*** EXTRACTED INFORMATION Section Begins ***
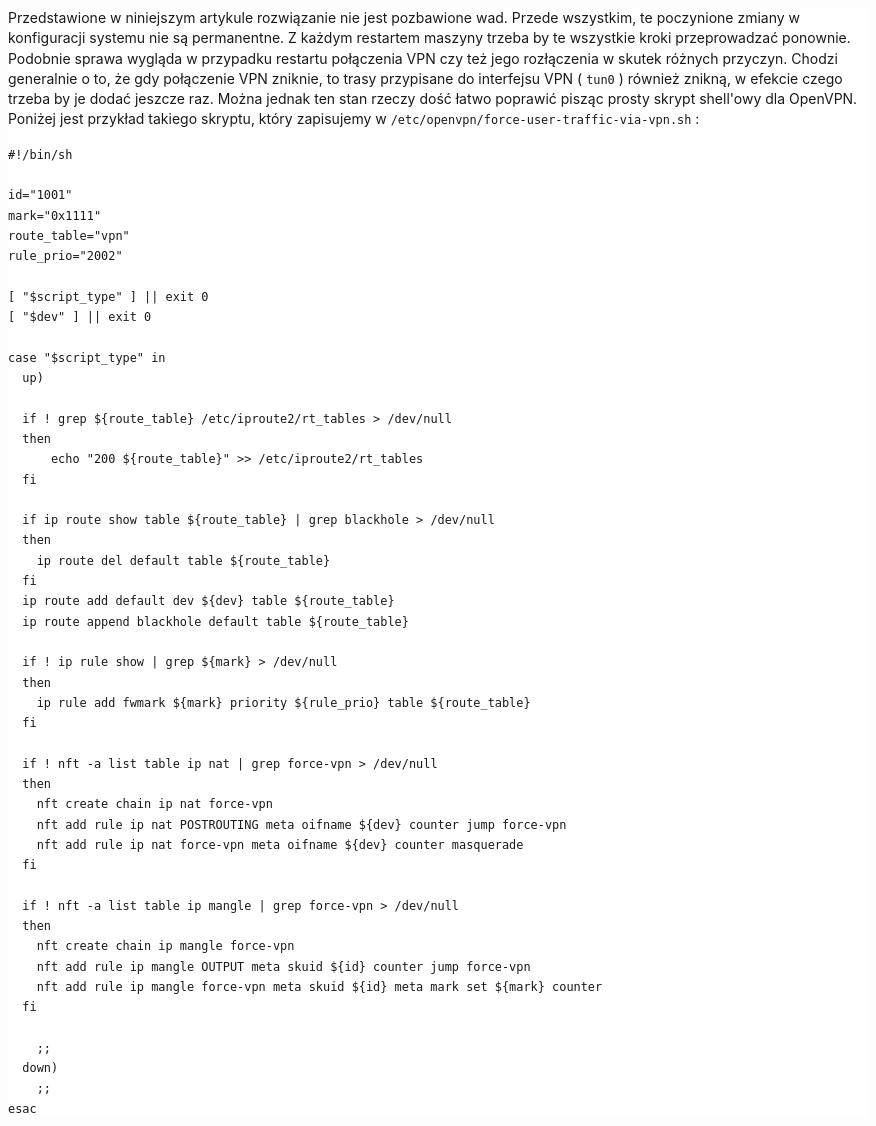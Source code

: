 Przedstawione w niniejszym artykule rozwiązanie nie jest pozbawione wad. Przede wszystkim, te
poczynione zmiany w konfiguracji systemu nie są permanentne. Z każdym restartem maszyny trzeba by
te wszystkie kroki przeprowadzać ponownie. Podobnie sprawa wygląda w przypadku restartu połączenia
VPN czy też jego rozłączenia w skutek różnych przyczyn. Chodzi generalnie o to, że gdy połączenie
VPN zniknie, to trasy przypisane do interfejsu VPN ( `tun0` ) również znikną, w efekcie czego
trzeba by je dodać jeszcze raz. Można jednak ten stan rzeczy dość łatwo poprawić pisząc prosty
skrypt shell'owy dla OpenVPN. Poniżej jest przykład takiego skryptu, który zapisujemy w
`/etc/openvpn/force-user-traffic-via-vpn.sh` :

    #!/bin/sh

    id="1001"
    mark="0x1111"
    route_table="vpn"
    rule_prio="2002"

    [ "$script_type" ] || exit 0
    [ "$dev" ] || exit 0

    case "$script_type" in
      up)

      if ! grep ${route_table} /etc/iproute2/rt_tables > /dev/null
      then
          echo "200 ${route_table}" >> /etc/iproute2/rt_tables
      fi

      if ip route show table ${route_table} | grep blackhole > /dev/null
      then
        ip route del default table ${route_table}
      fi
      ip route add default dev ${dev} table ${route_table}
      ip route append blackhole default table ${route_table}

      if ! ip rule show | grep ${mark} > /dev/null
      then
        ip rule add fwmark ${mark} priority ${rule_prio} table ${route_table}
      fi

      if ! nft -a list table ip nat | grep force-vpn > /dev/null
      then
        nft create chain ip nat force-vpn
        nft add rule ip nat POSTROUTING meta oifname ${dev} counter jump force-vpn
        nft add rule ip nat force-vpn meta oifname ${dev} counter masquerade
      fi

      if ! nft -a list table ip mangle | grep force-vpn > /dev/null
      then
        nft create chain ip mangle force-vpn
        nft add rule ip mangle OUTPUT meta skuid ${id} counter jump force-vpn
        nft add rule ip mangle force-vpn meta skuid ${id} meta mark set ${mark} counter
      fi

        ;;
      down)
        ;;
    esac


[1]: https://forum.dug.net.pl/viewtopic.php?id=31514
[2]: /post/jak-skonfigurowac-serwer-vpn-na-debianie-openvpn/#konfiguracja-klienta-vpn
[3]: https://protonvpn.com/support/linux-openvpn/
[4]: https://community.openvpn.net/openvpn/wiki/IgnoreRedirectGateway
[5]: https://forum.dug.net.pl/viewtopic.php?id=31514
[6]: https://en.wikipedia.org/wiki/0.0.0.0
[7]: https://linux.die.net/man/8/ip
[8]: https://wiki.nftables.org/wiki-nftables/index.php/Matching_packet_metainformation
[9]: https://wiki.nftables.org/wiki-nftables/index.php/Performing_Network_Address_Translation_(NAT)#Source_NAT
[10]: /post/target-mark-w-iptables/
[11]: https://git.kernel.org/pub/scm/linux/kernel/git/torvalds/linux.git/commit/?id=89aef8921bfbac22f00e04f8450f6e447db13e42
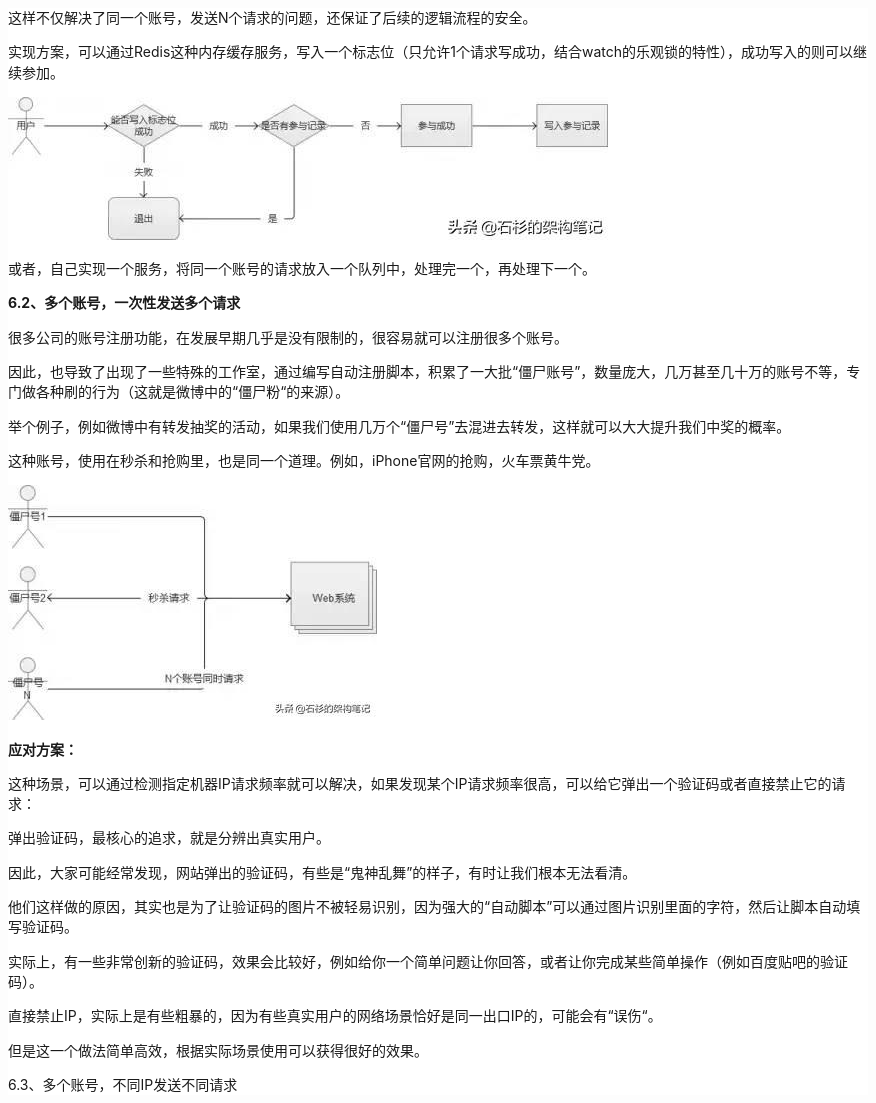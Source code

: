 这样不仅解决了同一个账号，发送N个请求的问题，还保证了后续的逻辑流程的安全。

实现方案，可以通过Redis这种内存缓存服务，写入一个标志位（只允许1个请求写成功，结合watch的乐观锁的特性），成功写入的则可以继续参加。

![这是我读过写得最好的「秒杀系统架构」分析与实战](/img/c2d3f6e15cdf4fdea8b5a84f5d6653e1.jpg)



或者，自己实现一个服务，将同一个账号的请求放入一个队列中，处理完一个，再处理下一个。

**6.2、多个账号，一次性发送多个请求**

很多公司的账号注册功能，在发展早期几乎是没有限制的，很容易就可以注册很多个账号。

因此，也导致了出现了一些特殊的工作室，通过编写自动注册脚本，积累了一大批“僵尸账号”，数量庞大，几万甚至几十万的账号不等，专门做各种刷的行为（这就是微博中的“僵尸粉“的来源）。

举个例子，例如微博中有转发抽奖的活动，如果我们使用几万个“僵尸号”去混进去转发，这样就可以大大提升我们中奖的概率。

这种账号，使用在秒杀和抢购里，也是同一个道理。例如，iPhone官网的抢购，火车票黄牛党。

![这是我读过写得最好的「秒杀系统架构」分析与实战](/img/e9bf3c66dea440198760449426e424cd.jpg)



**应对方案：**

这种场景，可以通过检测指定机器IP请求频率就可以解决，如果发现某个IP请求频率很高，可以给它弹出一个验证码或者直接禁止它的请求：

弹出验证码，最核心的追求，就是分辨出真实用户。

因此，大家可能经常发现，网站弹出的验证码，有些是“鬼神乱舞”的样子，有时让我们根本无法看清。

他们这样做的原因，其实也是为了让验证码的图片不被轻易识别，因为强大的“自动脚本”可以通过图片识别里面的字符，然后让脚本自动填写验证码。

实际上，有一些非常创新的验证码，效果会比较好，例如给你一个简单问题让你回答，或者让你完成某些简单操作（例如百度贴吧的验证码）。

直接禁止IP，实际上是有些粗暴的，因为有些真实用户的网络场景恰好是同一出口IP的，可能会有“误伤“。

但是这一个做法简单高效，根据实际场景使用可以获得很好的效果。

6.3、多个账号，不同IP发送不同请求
*** EXTRACTED INFORMATION Section Ends ***
→ **EXERCISE GOAL**: Tally the lines of the material in which the word "这是我读过写得最好的" appears. Output the count alone.

→ **SOLUTION TO THIS EXERCISE**: 2